Boron: Inorganic Chemistry
Published Online: 15 MAR 2006
Copyright © 2006 John Wiley & Sons, Ltd
Encyclopedia of Inorganic Chemistry
How to Cite
Schubert, D. M. and Brotherton, R. J. 2006. Boron: Inorganic Chemistry. Encyclopedia of Inorganic Chemistry. .
- Published Online: 15 MAR 2006
Boron is unique among the elements and displays remarkable chemistry in all of its compounds. It is widely distributed at low concentrations on the Earth and is virtually always found bound to oxygen in its natural forms. Boron enters into the life cycle of and is an essential element for plants and animals. The vast majority of industrial uses of boron on a weight basis also involve boron–oxygen compounds, including important mineral sources, metal borates, boric acid, boric oxide, and boric acid esters. These find large-scale applications in many industries, most notably in the manufacture of glass and other vitreous materials. Boric acid is a weak Lewis acid and does not display Brønsted acidity in aqueous solution. The condensation of B(OH)3 and B(OH)4− species to form polyborates in relatively concentrated borate solutions has important implications for the solubilities and other solution properties of metal and nonmetal borate salts. Boric acid reacts with alcohols and other hydroxyl group-bearing compounds to form esters, which find many industrial uses.

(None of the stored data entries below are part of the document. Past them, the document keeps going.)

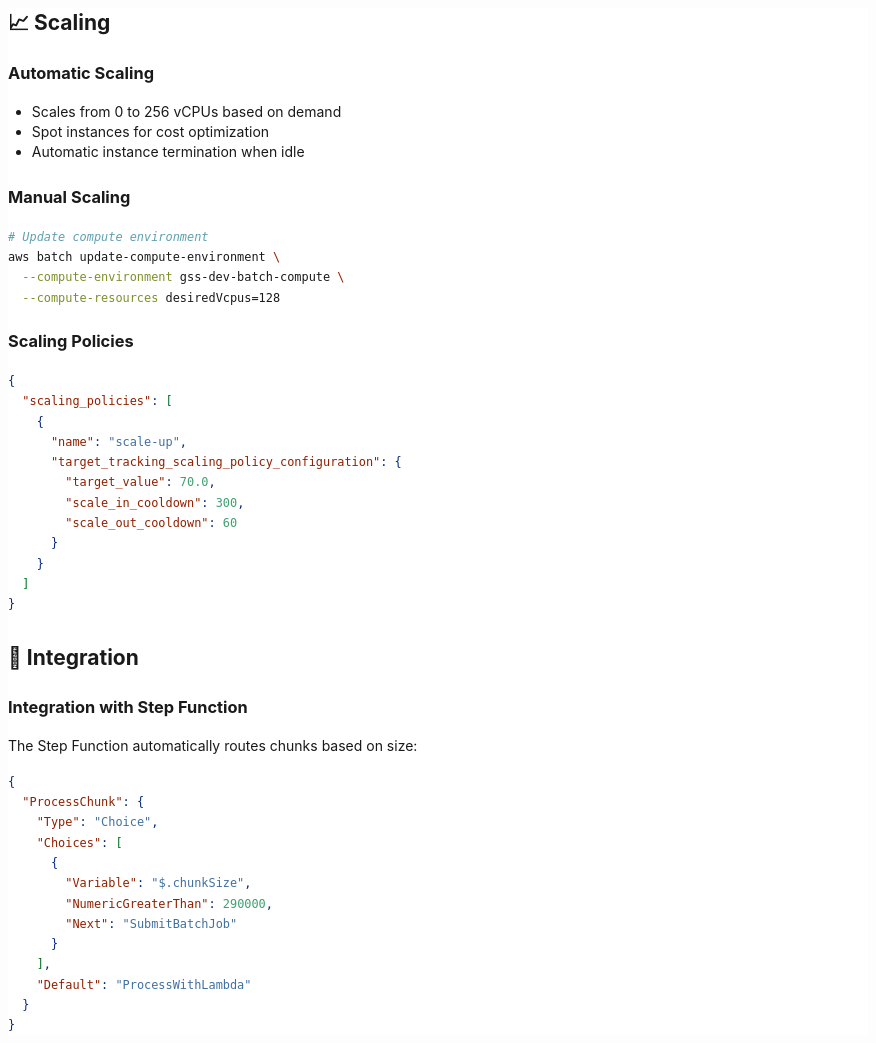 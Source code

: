 
## 📈 Scaling

### Automatic Scaling
- Scales from 0 to 256 vCPUs based on demand
- Spot instances for cost optimization
- Automatic instance termination when idle

### Manual Scaling
```bash
# Update compute environment
aws batch update-compute-environment \
  --compute-environment gss-dev-batch-compute \
  --compute-resources desiredVcpus=128
```

### Scaling Policies
```json
{
  "scaling_policies": [
    {
      "name": "scale-up",
      "target_tracking_scaling_policy_configuration": {
        "target_value": 70.0,
        "scale_in_cooldown": 300,
        "scale_out_cooldown": 60
      }
    }
  ]
}
```

## 🔗 Integration

### Integration with Step Function

The Step Function automatically routes chunks based on size:

```json
{
  "ProcessChunk": {
    "Type": "Choice",
    "Choices": [
      {
        "Variable": "$.chunkSize",
        "NumericGreaterThan": 290000,
        "Next": "SubmitBatchJob"
      }
    ],
    "Default": "ProcessWithLambda"
  }
}
```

Reversible borate ester crosslinking leads to polymer gel formation and provides the basis for the essential biological role of boron. Nonoxide boron compounds also have important industrial uses. These include refractory compounds, such as boron carbide, boron nitrides, boron phosphides, elemental boron, and metal–boron alloys, as well as nonrefractories, such as the boron halides. Nonrefractory boron–phosphorus and boron–sulfur compounds and the boron subhalides are yet to find significant industrial use, yet, nonetheless exhibit fascinating chemistries.